Fluorescent Bulb Identification
Bulbs are typically identified by a code such as F##T##, where F is for fluorescent, the first number indicates the power in watts (or strangely, length in inches in very long bulbs), the T indicates that the shape of the lamp is tubular, and the last number is diameter in eighths of an inch. Typical diameters are T12 (1½" or 38mm) for residential bulbs with old magnetic ballasts, T8 (1" or 25mm) for commercial energy-saving bulbs with electronic ballasts, and T5 (5/8" or 16mm) for very small bulbs which may even operate from a battery-powered device. High-output bulbs are brighter and draw more electrical current, have different ends on the pins so they cannot be used in the wrong fixture or with the wrong bulb, and are labeled F##T12HO, or F##T12VHO for very high output.
Blacklights, sun lamps, and germicidal lamps
Blacklights are a subset of fluorescent lamps that are used to provide long-wave ultraviolet light (at about 360nm wavelength). They are built in the same fashion as conventional fluorescent lamps but the glass tube is coated with a phosphor that converts the short-wave UV within the tube to long-wave UV rather than to visible light.
Most blacklights (so-called "BLB" or "BlackLight-Blue" lamps) are also made from more-expensive deep blue glass rather than clear glass. The deep blue glass filters out most of the visible colors of light directly emitted by the mercury vapor discharge, producing proportionally more UV light and less visible light so your blacklight posters look better. The blacklight lamps used in bug zappers does not require this refinement so it is usually omitted in the interest of low cost.
Finally, germicidal lamps contain no phosphor at all and their tubes are made of fused quartz that is transparent to the short-wave UV directly emitted by the mercury discharge. The UV emitted by these tubes will kill germs, ionize oxygen to ozone, and cause eye and skin damage. Besides their uses to kill germs and create ozone, they are sometimes used by geologists to identify certain species of minerals by the color of their fluorescence. When used in this fashion, they are fitted with filters in the same way as Blacklight-Blue lamps are; the filter passes the short-wave UV and blocks the visible light produced by the mercury discharge.
If you live in a dry cold climate with lots of static electricity, try this: Put on your best static gathering socks and take hold of a short flourescent tube. Then shuffle about on the carpet to gather a robust static charge. Now discharge by gently touching the lamp electrodes to anything electrically grounded. Instead of the usual little spark the entire tube will flash as the electrons course (painlessly) out of your body. This also applies with Van de Graaf generators ; simply touch the light to the sphere or touch the sphere while holding the light.

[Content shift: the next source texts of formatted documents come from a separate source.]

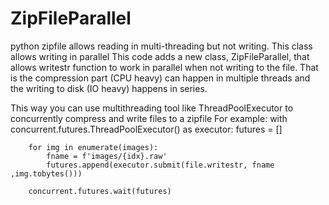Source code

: # ZipFileParallel
python zipfile allows reading in multi-threading but not writing. This class allows writing in parallel
This code adds a new class, ZipFileParallel, that allows writestr function to work in parallel when not writing to the file.
That is the compression part (CPU heavy) can happen in multiple threads and the writing to disk (IO heavy) happens in series.

This way you can use multithreading tool like ThreadPoolExecutor to concurrently compress and write files to a zipfile
For example:
    with concurrent.futures.ThreadPoolExecutor() as executor:
        futures = []

        for img in enumerate(images):
            fname = f'images/{idx}.raw'
            futures.append(executor.submit(file.writestr, fname ,img.tobytes()))

        concurrent.futures.wait(futures)

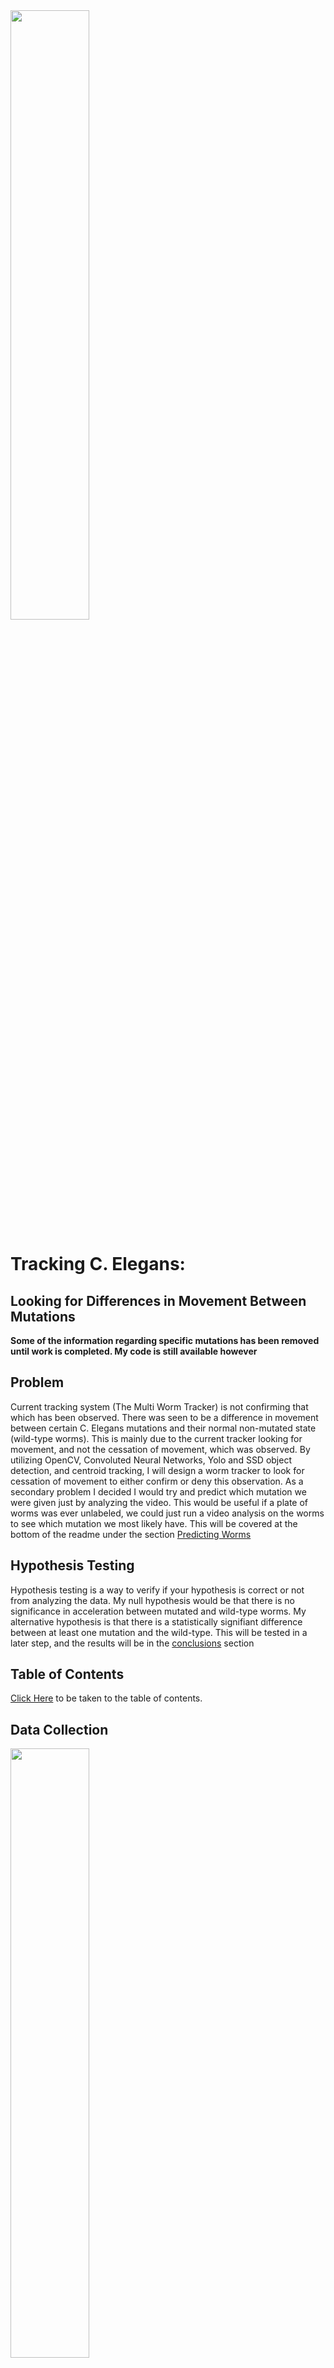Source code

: <img src = './plots/Adult_Caenorhabditis_elegans.jpg' width = '50%' height = '50%'>

# Tracking C. Elegans: 

## Looking for Differences in Movement Between Mutations

**Some of the information regarding specific mutations has been removed until work is completed. My code is still available however**

## Problem
Current tracking system (The Multi Worm Tracker) is not confirming that which has been observed. There was seen to be a difference in movement between certain C. Elegans mutations and their normal non-mutated state (wild-type worms). This is mainly due to the current tracker looking for movement, and not the cessation of movement, which was observed. By utilizing OpenCV, Convoluted Neural Networks, Yolo and SSD object detection, and centroid tracking, I will design a worm tracker to look for cessation of movement to either confirm or deny this observation. As a secondary problem I decided I would try and predict which mutation we were given just by analyzing the video. This would be useful if a plate of worms was ever unlabeled, we could just run a video analysis on the worms to see which mutation we most likely have. This will be covered at the bottom of the readme under the section [Predicting Worms](#Predicting-Worms)

## Hypothesis Testing
Hypothesis testing is a way to verify if your hypothesis is correct or not from analyzing the data. My null hypothesis would be that there is no significance in acceleration between mutated and wild-type worms. My alternative hypothesis is that there is a statistically signifiant difference between at least one mutation and the wild-type. This will be tested in a later step, and the results will be in the [conclusions](#Conclusions) section

## Table of Contents
[Click Here](#Contents) to be taken to the table of contents.

## Data Collection
<img src = './plots/worm1.jpg' width = '50%' height = '50%'>

There were 3 main stages to the data collection process. First was the filming of the videos. This was conducted by graduate students at a local university. This consisted of 77 videos about 4 minutes long each taken through a microscope of no more than 8 worms in each video. This was conducted over a period of several days, and included the three main mutations, several combinational mutations, and the wild-type worms.

Part 2 of the data collection was labeling the worms for neural network detection. First off I wrote a script ([make_photos.py](./code/scripts/make_photos.py)) which went through each video and saved a frame every 100 frames. Then using a program called LabelImg, I went through 200 of the saved frames and drew a box around each worm, saving the locations in XML files, so the worms can be found later. I did end up writing some code in [notebook 03](./code/notebooks/03_Image_Cropping_and_ImageAI.ipynb) to go through these files and crop out all the worms to save to another folder. This way I would have all the individual worms if I wanted to train a worm-image detector later. This never came into play though.

Part 3 involved collecting the locations of the worms through OpenCV in case I decided not to go the neural network route. This involved writing another script ([outlineworms.pt](./code/scripts/outlineworms.py)) which went through and using contours found and outlined all worms. The script found each worm, calculated their centroids, and drew a box around the worms. This script was later adapted into a jupyter file which logged all the centroid for each worm in a csv file. Once all the centroids were collected, the data collection phase ended.

<img src = './plots/worm2.jpg' width = '50%' height = '50%'>


## Data Cleaning
Data cleaning on this project was a nightmare. I thought I was coming in with some decent data, and that since it was all videos and images that there wouldn't be much cleaning. However, the farther I dug into the problem, the more it showed what was hidden. One of the main problems was getting the centroids to line up with each other. If from one frame to the next, there were the same amount of worms, there was no issue. Everything worked fine. However when a new worm entered the screen, or left the screen, then everything would switch places, and I had to un-tangle the mess. 

There were several functions which I wrote to keep track of these changes. I evaluated the data in increments of 2 lines. If they were the same length, then no worms were added or subtracted. The possibility of a worm entering and leaving is there, however it is so statistically unlikely this would have been foolish to try and account for. Maybe in a later version this will be implemented, but as of now there are no problems.

Next I checked to see if there were more worms in the next frame, if so then a worm has appeared. I checked the distances between all the worms in the previous frame and the current frame, and if there was a distance greater than 65, then that worm was most likely new. If not, then previously there were two worms which were merged which have split. The value 65 was chosen as larger than any one worm breaking off from clump could be, but smaller than where a worm could possibly enter the frame from. In either case, I had to reorder the worms by their closest distances. 

Finally I checked to see if there were fewer worms in the following frame. If there were then either two worms have merged or a worm has left the screen. Same as above, I checked the distances, and if there were two which were close to the same worm, then they merged. Otherwise, there was a worm which left, which I had to identify and account for. Then I reshuffled the worms and attached them by their closest centers. Once this process was finished, I had cleaned the files. There are more steps that could be taken here, but this will depend by the first results I get. These will be outlined in the [future steps](#Future-Steps) section.

## Modeling Object Detection
Using the worm pictures and XML files created by LabelImg, I fed these into a YOLO (You Only Look Once) training model using ImageAI. This program takes in YOLO file, and the photos. This was an issue because I saved the files in pascal/VOC (XML), which were incompatible. I adapted a python script I found online to suit my needs to convert these XML files to YOLO ([voc_to_yolo](./code/scripts/voc_to_yolo.py)).

Once the files were converted I ran the ImageAI model using a pre-trained model, but there were no C. Elegans detection in the pre-trained model. This training took way too long using my CPU, and being a library it was incompatible with Google Colab and Kaggle training due to filepaths. I then contacted Joseph Nelson at Roboflow, and he gave me some advice with his software to do some more data cleaning and manipulation before passing it through a faster R-CNN network. 

Using roboflow I flipped/rotated the images, and bootstrapped more training data to get a faster and more predictable model. Using Google Colab, I trained the model for SSD, and then looped it through a video one frame at a time to see the results. Although this was the best model I have made so far, it was far from perfect as it dropped a worm a couple of times, and found one worm twice. That would have been even more of a nightmare to clean.

<img src = './plots/imageai_worms.gif' width = '50%' height = '50%'>


## Analyzing Speeds
Since I was looking for the difference as worms stop quicker, I decided it would be wise to analyze the acceleration of the worms. I needed some sort of speed guideline, so I recorded the distances between each centroid and the next frame, and then took a rolling average over 15 frames. My choice for 15 was based off the frame rate of the video. The frame rate was 7.5 frames a second, so the first whole number of frames per second was 15, making the math easy to convert to mm/s^2 when we manage to put a ruler under the microscope to measure that.

## Conclusions
By taking the dataframes with the rolling averages of accelerations, I took the average acceleration of each frame of the video, and turned it into a column in a new dataframe. The new dataframe ended up with each column being a mutation of worms, and the rows being each frame. I ran an ANOVA test on the whole dataframe and ended up with a p value of 0.0, which means that two or more groups are statistically significant. I then ran parallel t-tests on each mutation vs. the wild-type and ended up with significance that there was a statistical difference between the groups. Since my p-value is low, I reject my null hypothesis and accept the alternative hypothesis. There is a statistical difference in the accelerations of mutated worms vs. the wild-type. The full statistics can be seen below.

|    |        mut |           mut |           mut |          mut |   mut |     mut |
|---:|--------------:|--------------:|-------------:|-------------:|---------:|--------:|
|  statistic | -15.7547      | 36.3994       | -6.27528     | 26.5168      |  65.9616 | 79.4925 |
|  p-value |   4.08819e-54 |  5.57497e-247 |  3.90865e-10 |  1.4203e-141 |   0      |  0      |

I have plotted some interesting statistics on top of each other. We can see that while the wild-type worm starts out more active, they slowly become more inactive as they settle down, find a nice patch of food, and start grazing. The MUTATED mutation also follows this pattern, although with much less movement throughout the video. The MUTATED mutant however starts off following a similar path to MUTATED, but then starts to freak out and jumps up to the level of movement that the wild-type has, which is interesting.

<img src = './plots/MUTANTS.png' width = '50%' height = '50%'>


One Final note, the accelerations of the mutants follow an interesting starting trend. The wild-type worm starts at about .2 pixels/frame$^2$, while the independent mutations MUTATED and MUTATED start around .11 and .9 pixels/frame$^2$ respectively. However when we combine these mutations to a MUTATED worm, we end up with a worm which is much more active and more like the wild-type at .15 pixels/frame$^2$. I am unsure why this happens, but it could be something potentially looked at in the future. When we add MUTATED mutation back in for the MUTATED mutated worm, the acceleration drops back down to where it should be at .10 pixels/frame$^2$. This can be seen in the table below:

|    |   mut |      mut |       mut |       mut |       worm |   mut |      mut |
|---:|---------:|---------:|---------:|----------:|---------:|---------:|---------:|
| 14 | 0.158452 | 0.109284 | 0.237463 | 0.0964184 | 0.202446 | 0.134538 | 0.11446  |
| 15 | 0.15862  | 0.117648 | 0.23722  | 0.0976057 | 0.199761 | 0.134861 | 0.114796 |
| 16 | 0.159974 | 0.118625 | 0.238889 | 0.0974687 | 0.199138 | 0.134912 | 0.115023 |
| 17 | 0.161882 | 0.119107 | 0.239906 | 0.097817  | 0.198829 | 0.134663 | 0.114723 |
| 18 | 0.163146 | 0.119327 | 0.239255 | 0.0965515 | 0.199258 | 0.134849 | 0.114602 |
| 19 | 0.163458 | 0.120836 | 0.240372 | 0.0987571 | 0.199544 | 0.135565 | 0.113814 |
| 20 | 0.163804 | 0.121279 | 0.239192 | 0.100311  | 0.197862 | 0.136101 | 0.115338 |
| 21 | 0.164479 | 0.121674 | 0.239792 | 0.101067  | 0.197706 | 0.135449 | 0.116463 |
| 22 | 0.164926 | 0.122377 | 0.240309 | 0.103194  | 0.197308 | 0.134901 | 0.117827 |
| 23 | 0.164125 | 0.122363 | 0.240683 | 0.104864  | 0.197094 | 0.134123 | 0.118787 |


## Future Steps
I plan to take the information I have gained through this process and apply it where given a video of some worms, I would have a model to predict which mutation the worms are, and which level of accuracy we have. This wold be a time series classification model, which I am just starting to read about. By utilizing LSTM (Long Short Term Memory), dimensionality reduction through convolutional neural networks I should be able to accomplish something that would accurately predict which worm mutation we have. 

In addition there was more data cleaning which should have been done. This included fixing some code to correctly order the centroids from one frame to the next, as an issue I am having is that when a new worm is added, I cannot account for all circumstances to re order the centroids. I went around this in the distance computation notebook where if I got an unreasonable distance (say 50 pixels in one frame), then I would know there was an error, and input a null value. This would later be changed to either the previous value, or the mean of that specific worm.

I would really like to explore finding which worms have which stats. I would like to look into worm wavelength and amplitude in order to discern differences with the mutations. As these worms move, they make little sinusoidal waves which can be measured. Worms can meander gracefully, or speed around, and it would be interesting to see if some mechanosensitive mutated worms tend to freak out more than the wild-types.

## Predicting Worms
I decided I would also try and predict which worms were on a plate due to video analysis. Since I had already done all the data cleaning, I made a a quick dataframe where each row was a specific worm with the final column in that row being the mutation. Each feature (column) was one frame in a video. This way I could track the progress of each worm individually. I modeled this with a SVM Classification model and GridsearchCV. The results varied, and I ended up with an accuracy score of 54% on the training set, and 40% on the test set. I attribute this to two different properties. First off, there was not a lot of data to model off of, there were only 360 or so rows, 25% of which went into my test set. Another reason, is that there were several mutations which were very close together, for example, the difference between MUTATED and MUTATED mutations was minimal, so even if it got those wrong the score would drop. 

I ran a version just trying to predict a given worm as being a mutation or not. This turned out much better. By changing the classes from each individual mutation, to just 1 and 0, 1 being N2 wild-type and 0 being mutated, I was able to predict the mutated worm with an accuracy score of 75% in both the train and test data. This can still be played around with, but more to come in the coming weeks.

## Contents

* code
    * notebooks
        * [01_Recording_Worm_Centers](./code/notebooks/01_Reordering_Worm_Centers.ipynb)
        * [02_Image Cropping_and_ImageAI](./code/notebooks/02_Image_Cropping_and_ImageAI.ipynb)
        * [03_Sorting_Worms](./code/notebooks/03_Sorting_Worms.ipynb)
        * [04_Getting_Distances](./code/notebooks/04_Getting_Distances.ipynb)
        * [05_Getting_Rolling_Speeds](./code/notebooks/05_Getting_Rolling_Speeds.ipynb)
        * [06_Visualizations](./code/notebooks/06_Visualizations.ipynb)
        * [07_Predicting_Worms](./code/notebooks/07_Predicting_Worms.ipynb)
    * scripts
        * [file_sorting.py](./code/notebooks/file_sorting.py)
        * [make_photos.py](./code/notebooks/make_photos.py)
        * [outlineworms.py](./code/notebooks/outlineworms.py)
        * [voc_to_yolo.py](./code/notebooks/voc_to_yolo.py)
        * [xml_to_csv.py](./code/notebooks/xml_to_csv.py)
* data
    * accelerations
    * frame_distances
    * sorted_csv
    * total_distance_values
    * worm_centers_csv
    * XML
* model
    * frozen_inference_graph.pb
* plots
    * This folder contains all graphics, photos, and gifs.
* Worm Sorting.pdf
    * My Presentation for General Assembly
    
        

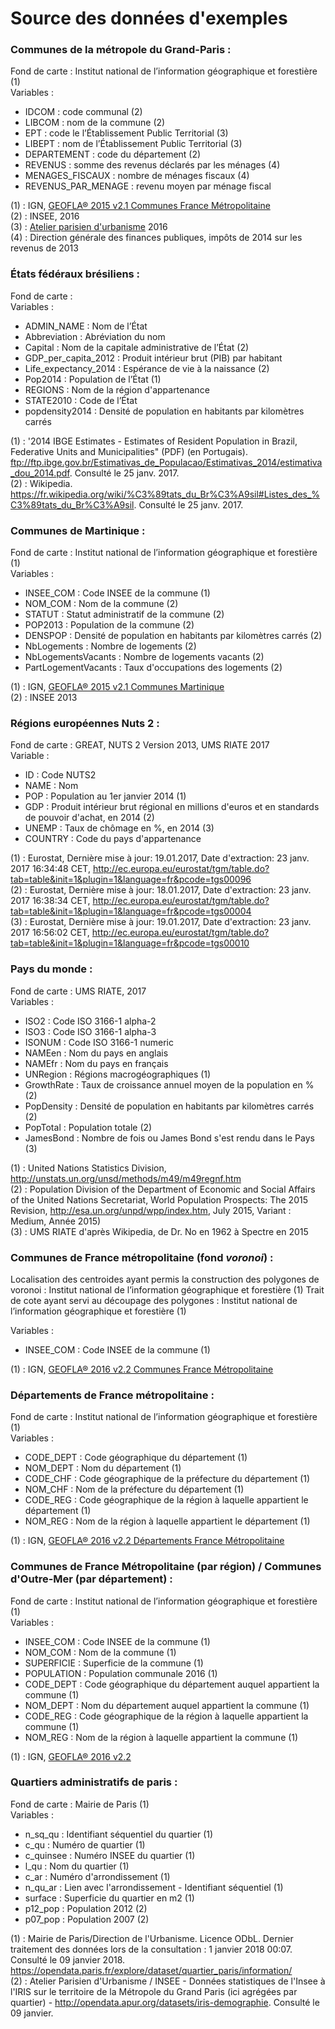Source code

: Source des données d'exemples
=============================

### Communes de la métropole du Grand-Paris :   

Fond de carte : Institut national de l’information géographique et forestière (1)  
Variables :    
- IDCOM : code communal (2)  
- LIBCOM : nom de la commune (2)     
- EPT : code le l’Établissement Public Territorial (3)     
- LIBEPT : nom de l’Établissement Public Territorial (3)  
- DEPARTEMENT : code du département (2)     
- REVENUS : somme des revenus déclarés par les ménages (4)    
- MENAGES_FISCAUX : nombre de ménages fiscaux (4)  
- REVENUS_PAR_MENAGE : revenu moyen par ménage fiscal   

(1) : IGN, <a href="http://professionnels.ign.fr/geofla">GEOFLA® 2015 v2.1 Communes France Métropolitaine</a>  
(2) : INSEE, 2016  
(3) : <a href="http://www.apur.org/article/composition-12-territoires-metropole-grand-paris">Atelier parisien d'urbanisme</a> 2016   
(4) : Direction générale des finances publiques, impôts de 2014 sur les revenus de 2013  


### États fédéraux brésiliens :

Fond de carte :    
Variables :  
- ADMIN_NAME : Nom de l’État
- Abbreviation : Abréviation du nom
- Capital : Nom de la capitale administrative de l’État (2)
- GDP_per_capita_2012 : Produit intérieur brut (PIB) par habitant
- Life_expectancy_2014 : Espérance de vie à la naissance (2)
- Pop2014 : Population de l’État (1)
- REGIONS : Nom de la région d'appartenance
- STATE2010 : Code de l’État
- popdensity2014 : Densité de population en habitants par kilomètres carrés

(1) : '2014 IBGE Estimates - Estimates of Resident Population in Brazil, Federative Units and Municipalities" (PDF) (en Portugais). <a href="ftp://ftp.ibge.gov.br/Estimativas_de_Populacao/Estimativas_2014/estimativa_dou_2014.pdf">ftp://ftp.ibge.gov.br/Estimativas_de_Populacao/Estimativas_2014/estimativa_dou_2014.pdf</a>. Consulté le 25 janv. 2017.  
(2) : Wikipedia. https://fr.wikipedia.org/wiki/%C3%89tats_du_Br%C3%A9sil#Listes_des_%C3%89tats_du_Br%C3%A9sil. Consulté le 25 janv. 2017.  


### Communes de Martinique :

Fond de carte : Institut national de l’information géographique et forestière (1)  
Variables :  
- INSEE_COM : Code INSEE de la commune (1)
- NOM_COM : Nom de la commune (2)
- STATUT : Statut administratif de la commune (2)
- POP2013 : Population de la commune (2)
- DENSPOP : Densité de population en habitants par kilomètres carrés (2)
- NbLogements : Nombre de logements (2)
- NbLogementsVacants : Nombre de logements vacants (2)
- PartLogementVacants : Taux d'occupations des logements (2)

(1) : IGN, <a href="http://professionnels.ign.fr/geofla">GEOFLA® 2015 v2.1 Communes Martinique</a>  
(2) : INSEE 2013


### Régions européennes Nuts 2 :

Fond de carte : GREAT, NUTS 2 Version 2013, UMS RIATE 2017   
Variable :  
- ID : Code NUTS2
- NAME : Nom
- POP : Population au 1er janvier 2014 (1)
- GDP : Produit intérieur brut régional en millions d'euros et en standards de pouvoir d'achat, en 2014 (2)
- UNEMP : Taux de chômage en %, en 2014 (3)
- COUNTRY : Code du pays d'appartenance

(1) : Eurostat, Dernière mise à jour: 19.01.2017, Date d'extraction: 23 janv. 2017 16:34:48 CET, <a href="http://ec.europa.eu/eurostat/tgm/table.do?tab=table&init=1&plugin=1&language=fr&pcode=tgs00096">http://ec.europa.eu/eurostat/tgm/table.do?tab=table&init=1&plugin=1&language=fr&pcode=tgs00096</a>  
(2) : Eurostat, Dernière mise à jour: 18.01.2017, Date d'extraction: 23 janv. 2017 16:38:34 CET, <a href="http://ec.europa.eu/eurostat/tgm/table.do?tab=table&init=1&plugin=1&language=fr&pcode=tgs00004">http://ec.europa.eu/eurostat/tgm/table.do?tab=table&init=1&plugin=1&language=fr&pcode=tgs00004</a>  
(3) : Eurostat, Dernière mise à jour: 19.01.2017, Date d'extraction: 23 janv. 2017 16:56:02 CET, <a href="http://ec.europa.eu/eurostat/tgm/table.do?tab=table&init=1&plugin=1&language=fr&pcode=tgs00010">http://ec.europa.eu/eurostat/tgm/table.do?tab=table&init=1&plugin=1&language=fr&pcode=tgs00010</a>  


### Pays du monde :   

Fond de carte : UMS RIATE, 2017  
Variables :   
- ISO2 : Code ISO 3166-1 alpha-2
- ISO3 : Code ISO 3166-1 alpha-3
- ISONUM : Code ISO 3166-1 numeric
- NAMEen : Nom du pays en anglais
- NAMEfr : Nom du pays en français
- UNRegion : Régions macrogéographiques (1)
- GrowthRate : Taux de croissance annuel moyen de la population en % (2)
- PopDensity : Densité de population en habitants par kilomètres carrés (2)
- PopTotal : Population totale (2)
- JamesBond : Nombre de fois ou James Bond s'est rendu dans le Pays (3)

(1) : United Nations Statistics Division, <a href="http://unstats.un.org/unsd/methods/m49/m49regnf.htm">http://unstats.un.org/unsd/methods/m49/m49regnf.htm</a>  
(2) : Population Division of the Department of Economic and Social Affairs of the United Nations Secretariat, World Population Prospects: The 2015 Revision, <a href="http://esa.un.org/unpd/wpp/index.htm">http://esa.un.org/unpd/wpp/index.htm</a>, July 2015, Variant : Medium, Année 2015)  
(3) : UMS RIATE d'après Wikipedia, de Dr. No en 1962 à Spectre en 2015  


### Communes de France métropolitaine (fond *voronoi*) :  

Localisation des centroides ayant permis la construction des polygones de voronoi : Institut national de l’information géographique et forestière (1)
Trait de cote ayant servi au découpage des polygones : Institut national de l’information géographique et forestière (1)

Variables :  
- INSEE_COM : Code INSEE de la commune (1)

(1) : IGN, <a href="http://professionnels.ign.fr/geofla">GEOFLA® 2016 v2.2 Communes France Métropolitaine</a>  


### Départements de France métropolitaine :  

Fond de carte : Institut national de l’information géographique et forestière (1)  
Variables :  
- CODE_DEPT : Code géographique du département (1)
- NOM_DEPT : Nom du département (1)
- CODE_CHF : Code géographique de la préfecture du département (1)
- NOM_CHF : Nom de la préfecture du département (1)
- CODE_REG : Code géographique de la région à laquelle appartient le département (1)
- NOM_REG : Nom de la région à laquelle appartient le département (1)

(1) : IGN, <a href="http://professionnels.ign.fr/geofla">GEOFLA® 2016 v2.2 Départements France Métropolitaine</a>  


### Communes de France Métropolitaine (par région) / Communes d'Outre-Mer (par département) :   

Fond de carte : Institut national de l’information géographique et forestière (1)  
Variables :  
- INSEE_COM : Code INSEE de la commune (1)
- NOM_COM : Nom de la commune (1)
- SUPERFICIE : Superficie de la commune (1)
- POPULATION : Population communale 2016 (1)
- CODE_DEPT : Code géographique du département auquel appartient la commune (1)
- NOM_DEPT : Nom du département auquel appartient la commune (1)
- CODE_REG : Code géographique de la région à laquelle appartient la commune (1)
- NOM_REG : Nom de la région à laquelle appartient la commune (1)

(1) : IGN, <a href="http://professionnels.ign.fr/geofla">GEOFLA® 2016 v2.2</a>  


### Quartiers administratifs de paris :

Fond de carte : Mairie de Paris (1)   
Variables :  
- n_sq_qu : Identifiant séquentiel du quartier (1)
- c_qu : Numéro de quartier (1)
- c_quinsee : Numéro INSEE du quartier (1)
- l_qu : Nom du quartier (1)
- c_ar : Numéro d'arrondissement (1)
- n_qu_ar : Lien avec l'arrondissement - Identifiant séquentiel (1)
- surface : Superficie du quartier en m2 (1)
- p12_pop : Population 2012 (2)
- p07_pop : Population 2007 (2)

(1) : Mairie de Paris/Direction de l'Urbanisme. Licence ODbL. Dernier traitement des données lors de la consultation : 1 janvier 2018 00:07. Consulté le 09 janvier 2018. https://opendata.paris.fr/explore/dataset/quartier_paris/information/  
(2) : Atelier Parisien d'Urbanisme / INSEE - Données statistiques de l'Insee à l'IRIS sur le territoire de la Métropole du Grand Paris (ici agrégées par quartier) - http://opendata.apur.org/datasets/iris-demographie. Consulté le 09 janvier.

Warning: this may produce a rather "jolty" shock.
Alternatively, if you happen to have a Tesla coil handy, you can fully illuminate the fluorescent lamp at quite a distance from the Tesla coil simply by holding the detached lamp in your hand and possibly touching one of its terminals.
If you live near high voltage power lines you might try standing underneath them at night while holding a fluorescent tube. The strong electric field created by power lines will cause a very small (harmless) current flow through the tube and it should give off at least a feeble glow. Obviously you should never do this during stormy weather and no attempt should ever be made to get closer to the lines using, for instance, a ladder.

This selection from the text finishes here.